**Exercise details:** A complete answer lists every line of the entries below where the string "https" appears.

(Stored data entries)
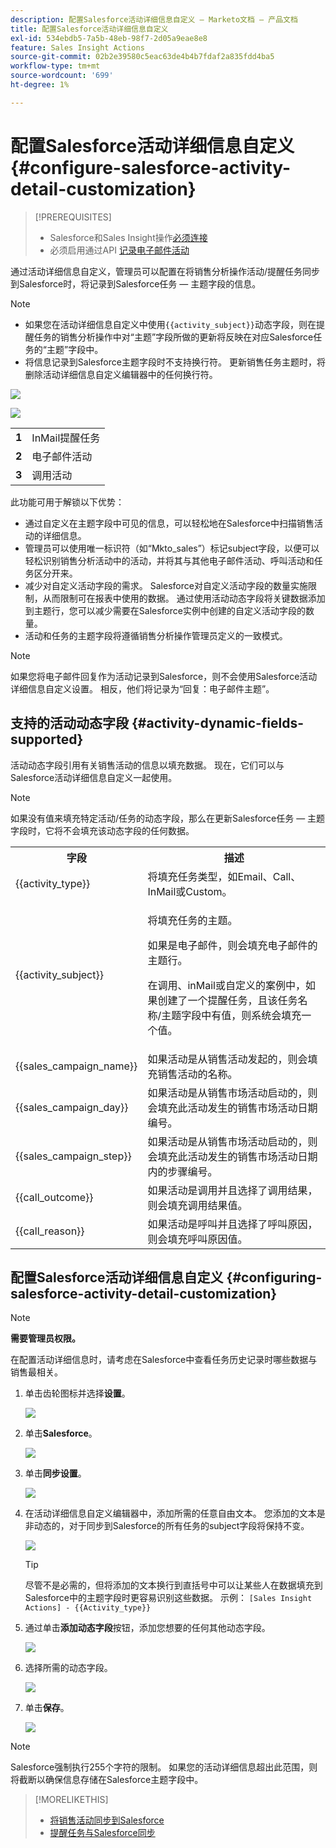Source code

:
```yaml
---
description: 配置Salesforce活动详细信息自定义 — Marketo文档 — 产品文档
title: 配置Salesforce活动详细信息自定义
exl-id: 534ebdb5-7a5b-48eb-98f7-2d05a9eae8e8
feature: Sales Insight Actions
source-git-commit: 02b2e39580c5eac63de4b4b7fdaf2a835fdd4ba5
workflow-type: tm+mt
source-wordcount: '699'
ht-degree: 1%

---
```


# 配置Salesforce活动详细信息自定义 {#configure-salesforce-activity-detail-customization}

>[!PREREQUISITES]
>
>* Salesforce和Sales Insight操作[必须连接](/help/marketo/product-docs/marketo-sales-insight/actions/crm/salesforce-integration/connect-your-sales-insight-actions-account-to-salesforce.md)
>* 必须启用通过API [记录电子邮件活动](/help/marketo/product-docs/marketo-sales-insight/actions/crm/salesforce-integration/sync-sales-activities-to-salesforce.md)

通过活动详细信息自定义，管理员可以配置在将销售分析操作活动/提醒任务同步到Salesforce时，将记录到Salesforce任务 — 主题字段的信息。

>[!NOTE]
>
>* 如果您在活动详细信息自定义中使用`{{activity_subject}}`动态字段，则在提醒任务的销售分析操作中对“主题”字段所做的更新将反映在对应Salesforce任务的“主题”字段中。
>* 将信息记录到Salesforce主题字段时不支持换行符。 更新销售任务主题时，将删除活动详细信息自定义编辑器中的任何换行符。

![](assets/configure-salesforce-activity-detail-customization-1.png)

![](assets/configure-salesforce-activity-detail-customization-2.png)

<table>
 <tr>
  <td><strong>1</td>
  <td>InMail提醒任务</td>
 </tr>
 <tr>
  <td><strong>2</td>
  <td>电子邮件活动</td>
 </tr>
 <tr>
  <td><strong>3</td>
  <td>调用活动</td>
 </tr>
</table>

此功能可用于解锁以下优势：

* 通过自定义在主题字段中可见的信息，可以轻松地在Salesforce中扫描销售活动的详细信息。
* 管理员可以使用唯一标识符（如“Mkto_sales”）标记subject字段，以便可以轻松识别销售分析活动中的活动，并将其与其他电子邮件活动、呼叫活动和任务区分开来。
* 减少对自定义活动字段的需求。 Salesforce对自定义活动字段的数量实施限制，从而限制可在报表中使用的数据。 通过使用活动动态字段将关键数据添加到主题行，您可以减少需要在Salesforce实例中创建的自定义活动字段的数量。
* 活动和任务的主题字段将遵循销售分析操作管理员定义的一致模式。

>[!NOTE]
>
>如果您将电子邮件回复作为活动记录到Salesforce，则不会使用Salesforce活动详细信息自定义设置。 相反，他们将记录为“回复：电子邮件主题”。

## 支持的活动动态字段 {#activity-dynamic-fields-supported}

活动动态字段引用有关销售活动的信息以填充数据。 现在，它们可以与Salesforce活动详细信息自定义一起使用。

>[!NOTE]
>
>如果没有值来填充特定活动/任务的动态字段，那么在更新Salesforce任务 — 主题字段时，它将不会填充该动态字段的任何数据。

<table>
 <tr>
  <th>字段</th>
  <th>描述</th>
 </tr>
 <tr>
  <td>{{activity_type}}</td>
  <td>将填充任务类型，如Email、Call、InMail或Custom。</td>
 </tr>
 <tr>
  <td>{{activity_subject}}</td>
  <td><p>将填充任务的主题。</p>
      <p>如果是电子邮件，则会填充电子邮件的主题行。</p>
      <p>在调用、inMail或自定义的案例中，如果创建了一个提醒任务，且该任务名称/主题字段中有值，则系统会填充一个值。</p></td>
 </tr>
 <tr>
  <td>{{sales_campaign_name}}</td>
  <td>如果活动是从销售活动发起的，则会填充销售活动的名称。</td>
 </tr>
 <tr>
  <td>{{sales_campaign_day}}</td>
  <td>如果活动是从销售市场活动启动的，则会填充此活动发生的销售市场活动日期编号。</td>
 </tr>
 <tr>
  <td>{{sales_campaign_step}}</td>
  <td>如果活动是从销售市场活动启动的，则会填充此活动发生的销售市场活动日期内的步骤编号。</td>
 </tr>
 <tr>
  <td>{{call_outcome}}</td>
  <td>如果活动是调用并且选择了调用结果，则会填充调用结果值。</td>
 </tr>
 <tr>
  <td>{{call_reason}}</td>
  <td>如果活动是呼叫并且选择了呼叫原因，则会填充呼叫原因值。</td>
 </tr>
</table>

## 配置Salesforce活动详细信息自定义 {#configuring-salesforce-activity-detail-customization}

>[!NOTE]
>
>**需要管理员权限。**

在配置活动详细信息时，请考虑在Salesforce中查看任务历史记录时哪些数据与销售最相关。

1. 单击齿轮图标并选择&#x200B;**设置**。

   ![](assets/configure-salesforce-activity-detail-customization-3.png)

1. 单击&#x200B;**Salesforce**。

   ![](assets/configure-salesforce-activity-detail-customization-4.png)

1. 单击&#x200B;**同步设置**。

   ![](assets/configure-salesforce-activity-detail-customization-5.png)

1. 在活动详细信息自定义编辑器中，添加所需的任意自由文本。 您添加的文本是非动态的，对于同步到Salesforce的所有任务的subject字段将保持不变。

   ![](assets/configure-salesforce-activity-detail-customization-6.png)

   >[!TIP]
   >
   >尽管不是必需的，但将添加的文本换行到直括号中可以让某些人在数据填充到Salesforce中的主题字段时更容易识别这些数据。 示例： `[Sales Insight Actions] - {{Activity_type}}`

1. 通过单击&#x200B;**添加动态字段**&#x200B;按钮，添加您想要的任何其他动态字段。

   ![](assets/configure-salesforce-activity-detail-customization-7.png)

1. 选择所需的动态字段。

   ![](assets/configure-salesforce-activity-detail-customization-8.png)

1. 单击&#x200B;**保存**。

   ![](assets/configure-salesforce-activity-detail-customization-9.png)

>[!NOTE]
>
>Salesforce强制执行255个字符的限制。 如果您的活动详细信息超出此范围，则将截断以确保信息存储在Salesforce主题字段中。

>[!MORELIKETHIS]
>
>* [将销售活动同步到Salesforce](/help/marketo/product-docs/marketo-sales-insight/actions/crm/salesforce-integration/sync-sales-activities-to-salesforce.md)
>* [提醒任务与Salesforce同步](/help/marketo/product-docs/marketo-sales-insight/actions/tasks/reminder-task-sync-with-salesforce.md)
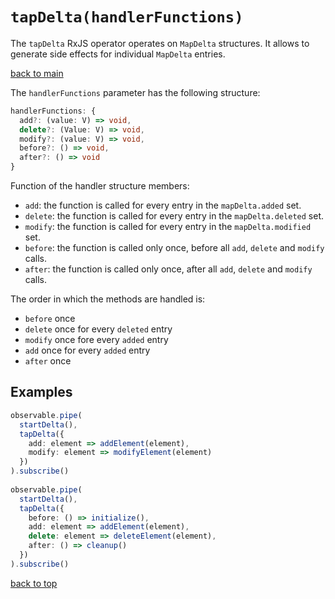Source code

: # `tapDelta(handlerFunctions)`

The `tapDelta` RxJS operator operates on `MapDelta` structures.
It allows to generate side effects for individual `MapDelta` entries. 

[back to main](../../README.md)

The `handlerFunctions` parameter has the following structure:

``` typescript
handlerFunctions: {
  add?: (value: V) => void,
  delete?: (Value: V) => void,
  modify?: (value: V) => void,
  before?: () => void,
  after?: () => void
}
```

Function of the handler structure members:

- `add`: the function is called for every entry in the `mapDelta.added` set.
- `delete`: the function is called for every entry in the `mapDelta.deleted` set.
- `modify`: the function is called for every entry in the `mapDelta.modified` set.
- `before`: the function is called only once, before all `add`, `delete` and `modify` calls.
- `after`: the function is called only once, after all `add`, `delete` and `modify` calls.

The order in which the methods are handled is:

- `before` once
- `delete` once for every `deleted` entry
- `modify` once fore every `added` entry
- `add` once for every `added` entry
- `after` once

## Examples

``` typescript
observable.pipe(
  startDelta(),
  tapDelta({
    add: element => addElement(element),
    modify: element => modifyElement(element)
  })
).subscribe()
  
observable.pipe(
  startDelta(),
  tapDelta({
    before: () => initialize(),
    add: element => addElement(element),
    delete: element => deleteElement(element),
    after: () => cleanup()
  })
).subscribe()
```

[back to top](#tapdeltahandlerfunctions)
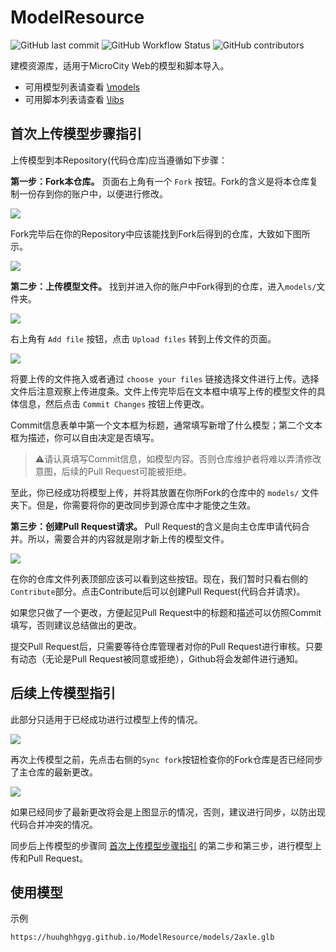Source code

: # ModelResource
![GitHub last commit](https://img.shields.io/github/last-commit/huuhghhgyg/ModelResource) ![GitHub Workflow Status](https://img.shields.io/github/actions/workflow/status/huuhghhgyg/ModelResource/static.yml) ![GitHub contributors](https://img.shields.io/github/contributors/huuhghhgyg/ModelResource)

建模资源库，适用于MicroCity Web的模型和脚本导入。
- 可用模型列表请查看 [\models](./models)
- 可用脚本列表请查看 [\libs](./libs)

## 首次上传模型步骤指引
上传模型到本Repository(代码仓库)应当遵循如下步骤：

**第一步：Fork本仓库。** 页面右上角有一个 `Fork` 按钮。Fork的含义是将本仓库复制一份存到你的账户中，以便进行修改。

![](https://huuhghhgyg.github.io/ModelResource/doc/images/fork.png)

Fork完毕后在你的Repository中应该能找到Fork后得到的仓库，大致如下图所示。

![](https://huuhghhgyg.github.io/ModelResource/doc/images/forked_repository.png)

**第二步：上传模型文件。** 找到并进入你的账户中Fork得到的仓库，进入`models/`文件夹。

![](https://huuhghhgyg.github.io/ModelResource/doc/images/upload_files.png)

右上角有 `Add file` 按钮，点击 `Upload files` 转到上传文件的页面。

![](https://huuhghhgyg.github.io/ModelResource/doc/images/commit_changes.png)

将要上传的文件拖入或者通过 `choose your files` 链接选择文件进行上传。选择文件后注意观察上传进度条。文件上传完毕后在文本框中填写上传的模型文件的具体信息，然后点击 `Commit Changes` 按钮上传更改。

Commit信息表单中第一个文本框为标题，通常填写新增了什么模型；第二个文本框为描述，你可以自由决定是否填写。

> ⚠请认真填写Commit信息，如模型内容。否则仓库维护者将难以弄清修改意图，后续的Pull Request可能被拒绝。

至此，你已经成功将模型上传，并将其放置在你所Fork的仓库中的 `models/` 文件夹下。但是，你需要将你的更改同步到源仓库中才能使之生效。

**第三步：创建Pull Request请求。** Pull Request的含义是向主仓库申请代码合并。所以，需要合并的内容就是刚才新上传的模型文件。

![](https://huuhghhgyg.github.io/ModelResource/doc/images/sync_and_contribute.png)

在你的仓库文件列表顶部应该可以看到这些按钮。现在，我们暂时只看右侧的`Contribute`部分。点击Contribute后可以创建Pull Request(代码合并请求)。

如果您只做了一个更改，方便起见Pull Request中的标题和描述可以仿照Commit填写，否则建议总结做出的更改。

提交Pull Request后，只需要等待仓库管理者对你的Pull Request进行审核。只要有动态（无论是Pull Request被同意或拒绝），Github将会发邮件进行通知。

## 后续上传模型指引
此部分只适用于已经成功进行过模型上传的情况。

![](https://huuhghhgyg.github.io/ModelResource/doc/images/sync_and_contribute.png)

再次上传模型之前，先点击右侧的`Sync fork`按钮检查你的Fork仓库是否已经同步了主仓库的最新更改。

![](https://huuhghhgyg.github.io/ModelResource/doc/images/synced.png)

如果已经同步了最新更改将会是上图显示的情况，否则，建议进行同步，以防出现代码合并冲突的情况。

同步后上传模型的步骤同 [首次上传模型步骤指引](#首次上传模型步骤指引) 的第二步和第三步，进行模型上传和Pull Request。

## 使用模型
示例
```
https://huuhghhgyg.github.io/ModelResource/models/2axle.glb
```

**Written solution:**
![GitHub last commit](https://img.shields.io/github/last-commit/huuhghhgyg/ModelResource) ![GitHub Workflow Status](https://img.shields.io/github/actions/workflow/status/huuhghhgyg/ModelResource/static.yml) ![GitHub contributors](https://img.shields.io/github/contributors/huuhghhgyg/ModelResource)
![](https://huuhghhgyg.github.io/ModelResource/doc/images/fork.png)
![](https://huuhghhgyg.github.io/ModelResource/doc/images/forked_repository.png)
![](https://huuhghhgyg.github.io/ModelResource/doc/images/upload_files.png)
![](https://huuhghhgyg.github.io/ModelResource/doc/images/commit_changes.png)
![](https://huuhghhgyg.github.io/ModelResource/doc/images/sync_and_contribute.png)
![](https://huuhghhgyg.github.io/ModelResource/doc/images/sync_and_contribute.png)
![](https://huuhghhgyg.github.io/ModelResource/doc/images/synced.png)
https://huuhghhgyg.github.io/ModelResource/models/2axle.glb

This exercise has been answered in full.